- _Problem statement_: Repeat exactly the lines of the records below, starting at the line containing "- [Mental Health](prod/mental/index.md)" and ending at the line containing "open -a Google\". Leave the pictures out.

------------------------------

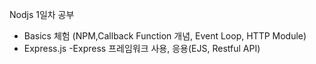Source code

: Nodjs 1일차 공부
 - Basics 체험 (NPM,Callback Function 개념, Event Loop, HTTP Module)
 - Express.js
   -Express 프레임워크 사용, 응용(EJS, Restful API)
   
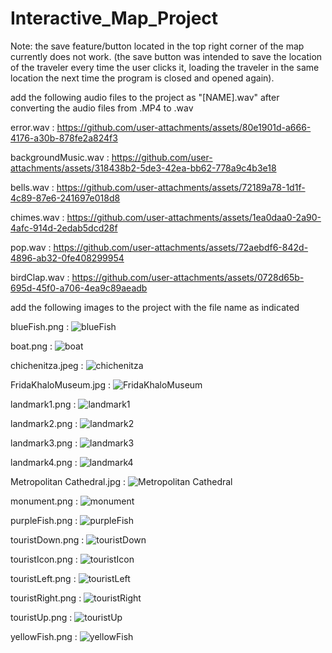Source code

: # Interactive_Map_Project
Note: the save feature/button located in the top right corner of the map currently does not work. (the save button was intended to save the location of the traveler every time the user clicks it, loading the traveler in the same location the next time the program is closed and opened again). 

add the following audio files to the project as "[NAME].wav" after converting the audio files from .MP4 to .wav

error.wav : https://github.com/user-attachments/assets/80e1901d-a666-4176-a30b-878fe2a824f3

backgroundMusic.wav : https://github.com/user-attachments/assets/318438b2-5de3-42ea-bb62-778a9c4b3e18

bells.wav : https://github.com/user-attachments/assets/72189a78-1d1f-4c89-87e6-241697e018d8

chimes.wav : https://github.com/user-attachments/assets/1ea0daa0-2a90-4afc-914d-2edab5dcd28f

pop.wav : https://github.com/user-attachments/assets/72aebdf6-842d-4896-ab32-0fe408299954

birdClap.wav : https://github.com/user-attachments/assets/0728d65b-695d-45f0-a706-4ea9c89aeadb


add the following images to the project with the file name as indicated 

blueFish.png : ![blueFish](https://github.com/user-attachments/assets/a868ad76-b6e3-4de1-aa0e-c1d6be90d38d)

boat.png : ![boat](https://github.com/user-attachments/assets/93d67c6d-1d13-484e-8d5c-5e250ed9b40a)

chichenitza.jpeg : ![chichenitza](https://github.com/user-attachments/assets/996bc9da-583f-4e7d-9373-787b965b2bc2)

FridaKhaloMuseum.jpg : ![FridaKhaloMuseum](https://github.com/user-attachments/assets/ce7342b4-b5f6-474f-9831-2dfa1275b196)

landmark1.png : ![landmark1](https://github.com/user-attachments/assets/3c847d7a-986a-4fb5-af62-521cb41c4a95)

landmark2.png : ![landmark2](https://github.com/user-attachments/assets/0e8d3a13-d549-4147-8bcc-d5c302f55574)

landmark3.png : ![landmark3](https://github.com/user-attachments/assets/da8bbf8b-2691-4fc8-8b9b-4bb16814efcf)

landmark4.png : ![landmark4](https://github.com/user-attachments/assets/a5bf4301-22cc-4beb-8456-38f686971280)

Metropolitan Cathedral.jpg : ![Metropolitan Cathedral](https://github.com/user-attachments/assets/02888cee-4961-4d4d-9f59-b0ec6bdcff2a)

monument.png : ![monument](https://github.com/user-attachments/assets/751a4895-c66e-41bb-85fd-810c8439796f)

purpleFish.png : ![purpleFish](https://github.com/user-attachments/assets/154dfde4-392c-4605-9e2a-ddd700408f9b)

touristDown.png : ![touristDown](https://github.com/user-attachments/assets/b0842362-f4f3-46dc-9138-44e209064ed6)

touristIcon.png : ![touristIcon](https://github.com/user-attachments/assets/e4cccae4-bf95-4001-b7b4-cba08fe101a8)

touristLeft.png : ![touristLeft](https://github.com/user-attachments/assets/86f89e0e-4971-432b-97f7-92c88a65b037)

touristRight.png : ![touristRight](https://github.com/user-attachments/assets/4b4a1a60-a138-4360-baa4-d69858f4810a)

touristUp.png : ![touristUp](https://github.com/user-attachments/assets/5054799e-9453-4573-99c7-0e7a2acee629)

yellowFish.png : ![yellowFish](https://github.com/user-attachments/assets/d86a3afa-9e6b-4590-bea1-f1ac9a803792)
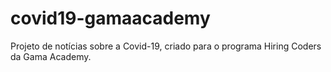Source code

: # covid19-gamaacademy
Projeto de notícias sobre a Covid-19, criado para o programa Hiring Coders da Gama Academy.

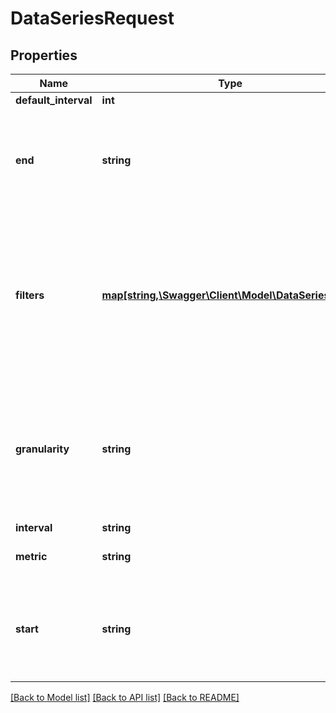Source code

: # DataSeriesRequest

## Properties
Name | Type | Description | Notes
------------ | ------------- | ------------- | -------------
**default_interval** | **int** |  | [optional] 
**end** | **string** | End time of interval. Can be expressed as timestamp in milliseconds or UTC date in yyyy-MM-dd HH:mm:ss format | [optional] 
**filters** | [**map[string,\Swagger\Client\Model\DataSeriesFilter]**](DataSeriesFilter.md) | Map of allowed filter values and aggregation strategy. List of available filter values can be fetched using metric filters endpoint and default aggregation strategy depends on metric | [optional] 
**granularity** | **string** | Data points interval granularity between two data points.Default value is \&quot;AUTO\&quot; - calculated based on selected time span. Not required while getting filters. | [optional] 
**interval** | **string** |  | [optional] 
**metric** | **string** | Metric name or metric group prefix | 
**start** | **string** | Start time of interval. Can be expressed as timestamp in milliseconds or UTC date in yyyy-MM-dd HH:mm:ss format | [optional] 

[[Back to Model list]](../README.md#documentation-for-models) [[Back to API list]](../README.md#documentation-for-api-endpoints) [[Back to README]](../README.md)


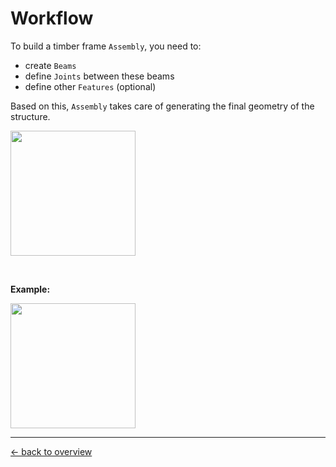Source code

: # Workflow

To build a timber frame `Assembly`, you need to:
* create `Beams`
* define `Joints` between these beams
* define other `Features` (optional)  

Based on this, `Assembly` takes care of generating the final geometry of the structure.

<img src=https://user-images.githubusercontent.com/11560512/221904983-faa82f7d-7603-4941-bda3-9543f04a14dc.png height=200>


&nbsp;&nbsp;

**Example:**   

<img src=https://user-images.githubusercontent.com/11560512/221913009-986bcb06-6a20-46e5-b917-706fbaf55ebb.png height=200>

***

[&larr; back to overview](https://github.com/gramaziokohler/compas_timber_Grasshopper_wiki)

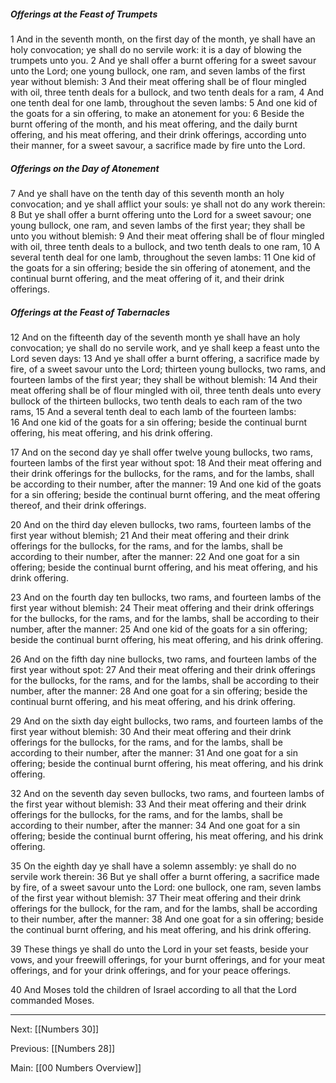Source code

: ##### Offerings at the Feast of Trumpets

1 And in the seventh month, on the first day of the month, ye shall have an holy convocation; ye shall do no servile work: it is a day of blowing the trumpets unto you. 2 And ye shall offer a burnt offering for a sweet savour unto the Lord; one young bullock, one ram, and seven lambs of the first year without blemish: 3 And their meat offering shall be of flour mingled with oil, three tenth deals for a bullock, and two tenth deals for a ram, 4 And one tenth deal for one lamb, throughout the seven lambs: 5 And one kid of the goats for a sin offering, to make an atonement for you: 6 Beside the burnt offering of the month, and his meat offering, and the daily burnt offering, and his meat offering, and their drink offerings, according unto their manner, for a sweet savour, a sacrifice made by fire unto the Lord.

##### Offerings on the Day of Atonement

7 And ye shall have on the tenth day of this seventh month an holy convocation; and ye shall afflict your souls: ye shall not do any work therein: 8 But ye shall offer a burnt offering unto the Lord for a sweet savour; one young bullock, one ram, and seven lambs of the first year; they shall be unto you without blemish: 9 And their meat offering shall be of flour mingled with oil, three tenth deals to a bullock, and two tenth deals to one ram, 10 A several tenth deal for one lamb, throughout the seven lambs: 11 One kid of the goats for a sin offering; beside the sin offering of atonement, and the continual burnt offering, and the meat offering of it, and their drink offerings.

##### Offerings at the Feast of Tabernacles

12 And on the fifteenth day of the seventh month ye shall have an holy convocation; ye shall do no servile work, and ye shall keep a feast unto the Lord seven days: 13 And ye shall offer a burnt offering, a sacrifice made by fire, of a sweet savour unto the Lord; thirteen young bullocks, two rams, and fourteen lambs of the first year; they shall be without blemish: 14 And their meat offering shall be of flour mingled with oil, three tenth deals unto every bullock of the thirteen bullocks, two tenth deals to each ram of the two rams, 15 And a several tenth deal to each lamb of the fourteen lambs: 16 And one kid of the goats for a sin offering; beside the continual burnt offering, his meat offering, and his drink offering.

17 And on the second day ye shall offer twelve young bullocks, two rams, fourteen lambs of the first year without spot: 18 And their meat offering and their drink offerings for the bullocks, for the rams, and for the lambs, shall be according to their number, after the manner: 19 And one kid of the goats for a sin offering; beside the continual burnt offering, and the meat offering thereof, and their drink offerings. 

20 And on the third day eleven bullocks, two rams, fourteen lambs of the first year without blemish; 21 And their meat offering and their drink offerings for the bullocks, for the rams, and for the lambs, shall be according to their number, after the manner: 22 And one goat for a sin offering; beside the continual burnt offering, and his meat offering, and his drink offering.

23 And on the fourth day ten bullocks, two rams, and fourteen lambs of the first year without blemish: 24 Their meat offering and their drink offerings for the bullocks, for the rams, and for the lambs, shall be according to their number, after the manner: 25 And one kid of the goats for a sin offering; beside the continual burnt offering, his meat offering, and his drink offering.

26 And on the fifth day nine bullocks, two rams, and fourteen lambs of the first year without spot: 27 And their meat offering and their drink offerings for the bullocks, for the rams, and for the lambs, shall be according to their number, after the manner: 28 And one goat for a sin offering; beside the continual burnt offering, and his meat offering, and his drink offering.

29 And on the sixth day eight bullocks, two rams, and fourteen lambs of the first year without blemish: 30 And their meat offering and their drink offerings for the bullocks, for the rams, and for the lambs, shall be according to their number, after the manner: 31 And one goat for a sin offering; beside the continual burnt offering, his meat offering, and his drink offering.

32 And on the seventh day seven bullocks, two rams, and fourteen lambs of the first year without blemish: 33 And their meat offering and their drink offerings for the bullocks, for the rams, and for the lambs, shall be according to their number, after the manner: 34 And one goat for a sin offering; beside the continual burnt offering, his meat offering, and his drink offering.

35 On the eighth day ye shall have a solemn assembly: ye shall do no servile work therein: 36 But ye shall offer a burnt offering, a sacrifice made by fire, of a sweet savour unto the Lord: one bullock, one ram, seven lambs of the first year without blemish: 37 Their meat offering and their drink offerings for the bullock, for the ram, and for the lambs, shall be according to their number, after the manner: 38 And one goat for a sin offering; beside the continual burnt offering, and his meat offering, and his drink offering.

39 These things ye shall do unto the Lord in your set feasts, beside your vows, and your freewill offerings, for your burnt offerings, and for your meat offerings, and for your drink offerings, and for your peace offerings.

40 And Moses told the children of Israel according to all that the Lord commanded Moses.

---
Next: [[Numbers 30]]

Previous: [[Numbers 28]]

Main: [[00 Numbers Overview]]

------------------------------

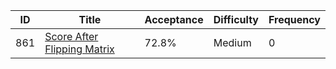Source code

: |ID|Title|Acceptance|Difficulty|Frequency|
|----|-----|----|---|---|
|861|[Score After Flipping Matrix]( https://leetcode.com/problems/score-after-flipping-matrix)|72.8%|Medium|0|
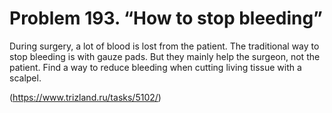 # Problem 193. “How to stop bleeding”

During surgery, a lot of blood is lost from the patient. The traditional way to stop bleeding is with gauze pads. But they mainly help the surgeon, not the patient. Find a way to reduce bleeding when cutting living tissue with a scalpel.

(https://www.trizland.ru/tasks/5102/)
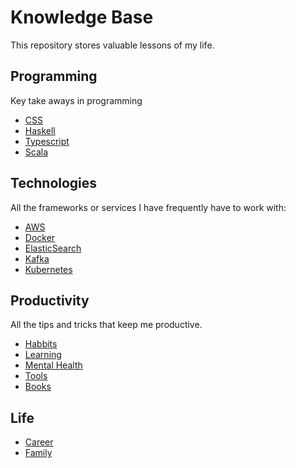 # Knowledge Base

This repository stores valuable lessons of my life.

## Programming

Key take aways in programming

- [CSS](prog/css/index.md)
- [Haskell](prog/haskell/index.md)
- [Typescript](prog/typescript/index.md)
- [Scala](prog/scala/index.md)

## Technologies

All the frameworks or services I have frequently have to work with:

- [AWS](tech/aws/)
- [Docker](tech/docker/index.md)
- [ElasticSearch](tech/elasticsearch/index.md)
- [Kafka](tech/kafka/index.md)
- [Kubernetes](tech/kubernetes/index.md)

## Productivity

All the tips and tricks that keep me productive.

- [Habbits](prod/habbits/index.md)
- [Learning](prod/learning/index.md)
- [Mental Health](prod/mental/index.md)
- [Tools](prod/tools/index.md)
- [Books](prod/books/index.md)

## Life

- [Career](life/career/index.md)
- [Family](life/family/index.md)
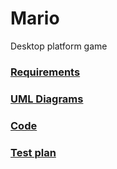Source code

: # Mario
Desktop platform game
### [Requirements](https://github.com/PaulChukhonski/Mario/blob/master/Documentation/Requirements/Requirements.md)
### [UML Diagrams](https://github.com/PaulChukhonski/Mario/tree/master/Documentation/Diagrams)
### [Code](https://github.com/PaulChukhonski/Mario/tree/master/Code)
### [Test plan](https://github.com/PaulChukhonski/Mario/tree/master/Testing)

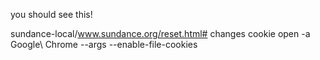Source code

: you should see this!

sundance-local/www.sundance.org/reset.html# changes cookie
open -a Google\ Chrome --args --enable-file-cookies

------------------------------

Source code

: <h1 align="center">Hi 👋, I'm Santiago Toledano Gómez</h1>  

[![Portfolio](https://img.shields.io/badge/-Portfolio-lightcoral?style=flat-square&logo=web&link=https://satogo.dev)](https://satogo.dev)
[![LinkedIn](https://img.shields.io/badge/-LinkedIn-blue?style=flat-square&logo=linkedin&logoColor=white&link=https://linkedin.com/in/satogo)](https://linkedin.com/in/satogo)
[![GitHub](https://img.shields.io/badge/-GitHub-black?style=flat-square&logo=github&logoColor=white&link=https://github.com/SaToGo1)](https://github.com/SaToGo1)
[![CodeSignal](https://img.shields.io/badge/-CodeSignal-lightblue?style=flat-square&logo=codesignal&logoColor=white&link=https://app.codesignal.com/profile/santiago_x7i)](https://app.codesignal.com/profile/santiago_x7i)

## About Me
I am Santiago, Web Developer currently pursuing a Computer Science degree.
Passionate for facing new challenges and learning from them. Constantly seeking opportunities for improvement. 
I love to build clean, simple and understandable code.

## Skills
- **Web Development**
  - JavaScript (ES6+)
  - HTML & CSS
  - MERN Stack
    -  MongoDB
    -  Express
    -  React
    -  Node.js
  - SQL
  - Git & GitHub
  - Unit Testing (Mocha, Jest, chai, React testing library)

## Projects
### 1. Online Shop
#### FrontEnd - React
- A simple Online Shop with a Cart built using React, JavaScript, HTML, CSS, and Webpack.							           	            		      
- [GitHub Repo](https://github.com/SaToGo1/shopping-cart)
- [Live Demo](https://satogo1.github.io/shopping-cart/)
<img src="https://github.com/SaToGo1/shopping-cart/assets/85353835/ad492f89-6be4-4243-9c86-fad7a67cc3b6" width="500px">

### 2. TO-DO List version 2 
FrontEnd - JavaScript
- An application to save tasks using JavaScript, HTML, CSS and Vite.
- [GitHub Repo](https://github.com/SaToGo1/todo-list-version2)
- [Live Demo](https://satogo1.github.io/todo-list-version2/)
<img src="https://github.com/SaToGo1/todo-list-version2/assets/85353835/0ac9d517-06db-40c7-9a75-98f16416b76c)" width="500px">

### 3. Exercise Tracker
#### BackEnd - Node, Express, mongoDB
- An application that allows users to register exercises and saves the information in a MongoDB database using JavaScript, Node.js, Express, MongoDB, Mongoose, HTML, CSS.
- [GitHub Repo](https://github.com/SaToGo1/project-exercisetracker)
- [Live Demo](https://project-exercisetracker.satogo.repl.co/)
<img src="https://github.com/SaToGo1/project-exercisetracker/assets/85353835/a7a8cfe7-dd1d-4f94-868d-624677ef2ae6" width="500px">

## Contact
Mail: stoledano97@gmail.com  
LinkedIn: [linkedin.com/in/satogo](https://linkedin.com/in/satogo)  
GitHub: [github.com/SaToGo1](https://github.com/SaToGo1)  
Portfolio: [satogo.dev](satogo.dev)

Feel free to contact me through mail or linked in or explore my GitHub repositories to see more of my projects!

------------------------------

- _Response to the task_:
- [Mental Health](prod/mental/index.md)
- [Tools](prod/tools/index.md)
- [Books](prod/books/index.md)

## Life

- [Career](life/career/index.md)
- [Family](life/family/index.md)
Source code

: # Mario
Desktop platform game
### [Requirements](https://github.com/PaulChukhonski/Mario/blob/master/Documentation/Requirements/Requirements.md)
### [UML Diagrams](https://github.com/PaulChukhonski/Mario/tree/master/Documentation/Diagrams)
### [Code](https://github.com/PaulChukhonski/Mario/tree/master/Code)
### [Test plan](https://github.com/PaulChukhonski/Mario/tree/master/Testing)

Source code

: you should see this!

sundance-local/www.sundance.org/reset.html# changes cookie
open -a Google\ Chrome --args --enable-file-cookies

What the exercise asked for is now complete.